One of Us is Lying by Karen M. McManus (2017)
YA Fiction | Contemporary | Mystery/Thriller
“Pay close attention and you might solve this.
On Monday afternoon, five students at Bayview High walk into detention.
Bronwyn, the brain, is Yale-bound and never breaks a rule.
Addy, the beauty, is the picture-perfect homecoming princess.
Nate, the criminal, is already on probation for dealing.
Cooper, the athlete, is the all-star baseball pitcher.
And Simon, the outcast, is the creator of Bayview High’s notorious gossip app.
Only, Simon never makes it out of that classroom. Before the end of detention, Simon’s dead. And according to investigators, his death wasn’t an accident. On Monday, he died. But on Tuesday, he’d planned to post juicy reveals about all four of his high-profile classmates, which makes all four of them suspects in his murder. Or are they the perfect patsies for a killer who’s still on the loose?
Everyone has secrets, right? What really matters is how far you would go to protect them.”
pooled ink Review:
Okay I actually really enjoyed this one. Did I guess who killed Simon early on? Yeah, surprisingly I did, but honestly there’s so much going on that I felt open to other options and twists. It kept me pretty distracted, plus there’s a lot more to it than I guessed. Overall it was definitely a fun read and I’d recommend it to people interested in YA Contemporary Thrillers/Mysteries.
I really liked this cast of characters and the whole Breakfast Club gone wrong thing it had going on. And it doesn’t waste time with exposition, Simon’s out of the game within the first chapter and the ensuing chaos doesn’t let up until the very end. The plot pads itself with some comfortable clichés here and there that I didn’t mind and rather enjoyed, plus with all the alternating POVs giving you different glimpses of the action and the secrets altering each person’s perception of the case I felt happily entertained and committed for the ride to resolution.
What really helped make this book work was the characters. If you don’t like them then you won’t care about the plot. You’ll likely just flip to the end just to know who did it and be done with it. But I actually felt that each character was handled rather well. On one hand they do feel rather cliché and typical of a teen drama but that’s the point (stick five kids with no seeming connection in detention and have them utterly flummoxed over one of their deaths and how/why they of all people were there to witness it). Like I said, it essentially starts out like the cult classic movie The Breakfast Club and cuts detention short with Simon’s death.
Going along with liking the characters, I appreciated how the author begins with these character stock types (the brain, the beauty, the criminal, the athlete, and the outcast) and then over the course of the story slowly tears these stereotypical perceptions apart. In other words she gives these characters some actual depth and development. Huzzah!

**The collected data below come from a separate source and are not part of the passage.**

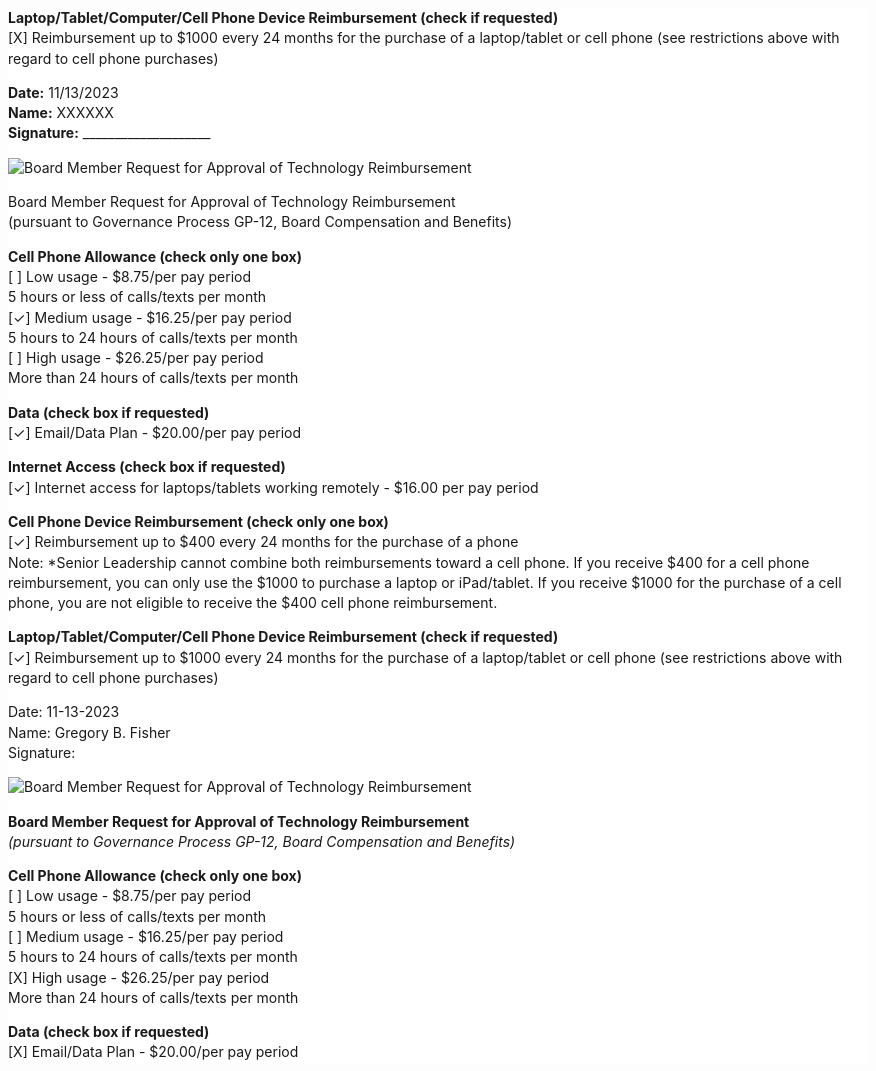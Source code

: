 **Laptop/Tablet/Computer/Cell Phone Device Reimbursement (check if requested)**  
[X] Reimbursement up to $1000 every 24 months for the purchase of a laptop/tablet or cell phone (see restrictions above with regard to cell phone purchases)  

**Date:** 11/13/2023  
**Name:** XXXXXX  
**Signature:** ____________________  

![Board Member Request for Approval of Technology Reimbursement](https://via.placeholder.com/768x993.png?text=Board+Member+Request+for+Approval+of+Technology+Reimbursement)

Board Member Request for Approval of Technology Reimbursement  
(pursuant to Governance Process GP-12, Board Compensation and Benefits)

**Cell Phone Allowance (check only one box)**  
[ ] Low usage - $8.75/per pay period  
5 hours or less of calls/texts per month  
[✓] Medium usage - $16.25/per pay period  
5 hours to 24 hours of calls/texts per month  
[ ] High usage - $26.25/per pay period  
More than 24 hours of calls/texts per month  

**Data (check box if requested)**  
[✓] Email/Data Plan - $20.00/per pay period  

**Internet Access (check box if requested)**  
[✓] Internet access for laptops/tablets working remotely - $16.00 per pay period  

**Cell Phone Device Reimbursement (check only one box)**  
[✓] Reimbursement up to $400 every 24 months for the purchase of a phone  
Note: *Senior Leadership cannot combine both reimbursements toward a cell phone. If you receive $400 for a cell phone reimbursement, you can only use the $1000 to purchase a laptop or iPad/tablet. If you receive $1000 for the purchase of a cell phone, you are not eligible to receive the $400 cell phone reimbursement.  

**Laptop/Tablet/Computer/Cell Phone Device Reimbursement (check if requested)**  
[✓] Reimbursement up to $1000 every 24 months for the purchase of a laptop/tablet or cell phone (see restrictions above with regard to cell phone purchases)  

Date: 11-13-2023  
Name: Gregory B. Fisher  
Signature: 

![Board Member Request for Approval of Technology Reimbursement](https://via.placeholder.com/768x993.png?text=Board+Member+Request+for+Approval+of+Technology+Reimbursement)

**Board Member Request for Approval of Technology Reimbursement**  
*(pursuant to Governance Process GP-12, Board Compensation and Benefits)*

**Cell Phone Allowance (check only one box)**  
[ ] Low usage - $8.75/per pay period  
5 hours or less of calls/texts per month  
[ ] Medium usage - $16.25/per pay period  
5 hours to 24 hours of calls/texts per month  
[X] High usage - $26.25/per pay period  
More than 24 hours of calls/texts per month  

**Data (check box if requested)**  
[X] Email/Data Plan - $20.00/per pay period  
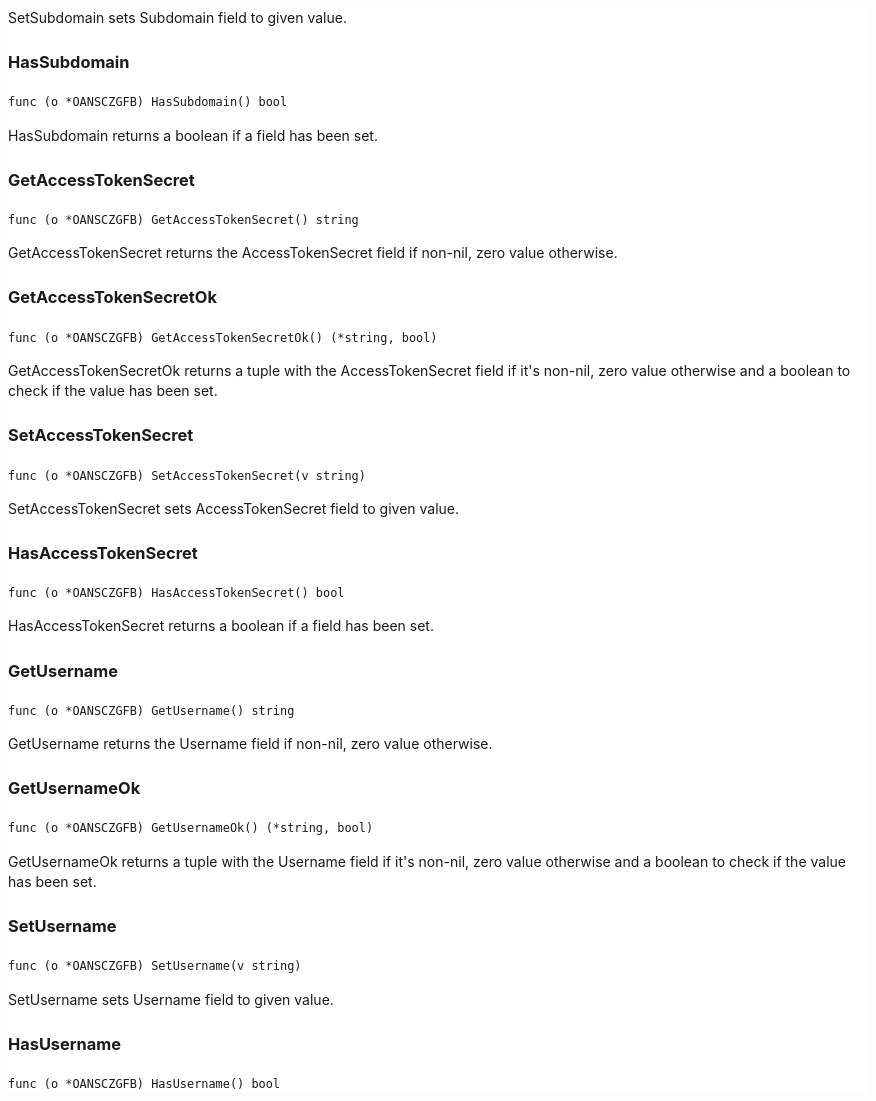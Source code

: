 SetSubdomain sets Subdomain field to given value.

### HasSubdomain

`func (o *OANSCZGFB) HasSubdomain() bool`

HasSubdomain returns a boolean if a field has been set.

### GetAccessTokenSecret

`func (o *OANSCZGFB) GetAccessTokenSecret() string`

GetAccessTokenSecret returns the AccessTokenSecret field if non-nil, zero value otherwise.

### GetAccessTokenSecretOk

`func (o *OANSCZGFB) GetAccessTokenSecretOk() (*string, bool)`

GetAccessTokenSecretOk returns a tuple with the AccessTokenSecret field if it's non-nil, zero value otherwise
and a boolean to check if the value has been set.

### SetAccessTokenSecret

`func (o *OANSCZGFB) SetAccessTokenSecret(v string)`

SetAccessTokenSecret sets AccessTokenSecret field to given value.

### HasAccessTokenSecret

`func (o *OANSCZGFB) HasAccessTokenSecret() bool`

HasAccessTokenSecret returns a boolean if a field has been set.

### GetUsername

`func (o *OANSCZGFB) GetUsername() string`

GetUsername returns the Username field if non-nil, zero value otherwise.

### GetUsernameOk

`func (o *OANSCZGFB) GetUsernameOk() (*string, bool)`

GetUsernameOk returns a tuple with the Username field if it's non-nil, zero value otherwise
and a boolean to check if the value has been set.

### SetUsername

`func (o *OANSCZGFB) SetUsername(v string)`

SetUsername sets Username field to given value.

### HasUsername

`func (o *OANSCZGFB) HasUsername() bool`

As far as the murder mystery/plot goes I found it intriguing as expected and while a part of me thinks it original most of me was simply entertained but not blown away. Ya know? But I’ve read and/or watched almost every Agatha Christie mystery plus I’m a big BBC murder mystery buff (for whatever reason Sunday afternoons usually include an episode or three of Midsomer Murders via Netflix lol) so there aren’t many murder plots that surprise me, but that doesn’t mean it wasn’t well thought out or entertaining! This particular Sunday I ended up spending almost the whole day reading this book so obviously I enjoyed it.
OH something I did really like about the whole Simon’s death thing was once it’s unraveled and the lightbulb goes off and whatnot it was nice to see that no one brushed aside the killer’s actions for pity. No matter the circumstances that led this person to do what they did, the fact that they took a life and orchestrated a traumatic witch hunt against the others is never eclipsed by sympathy. I just feel that sometimes people make things into such drama-drenched finales that it takes the focus off the point that they committed to doing such horrible things but nothing gets too out of hand in the roll-your-eyes drama department with this book haha thank goodness.
Anyway, great cast of characters, fun puzzle of a mystery, and everything gets so tangled and chaotic as the plot snowballs out of control that I felt captivated from start to finish.
One of Us is Lying cuts detention short with a student’s unexpected death that catapults the witnesses-turned-suspects into a heart-pounding search for truth. A diverse cast seizes the narrative as the plot races along from one guilty secret to the next tangling all the seemingly unconnected clues into a grim web everyone is desperate to solve. A definite must-read for fans of YA Contemporary Mystery-Thrillers!
Purchase Here: One of Us is Lying
Meet Karen M. McManus!
Karen M. McManus is the New York Times bestselling author of the young adult thriller One of Us Is Lying, which has been translated into 37 languages worldwide. Her second book, Two Can Keep a Secret, will be released in January 2019. Karen lives in Massachusetts and holds a master’s degree in Journalism from Northeastern University, which she mostly uses to draft fake news stories for her novels.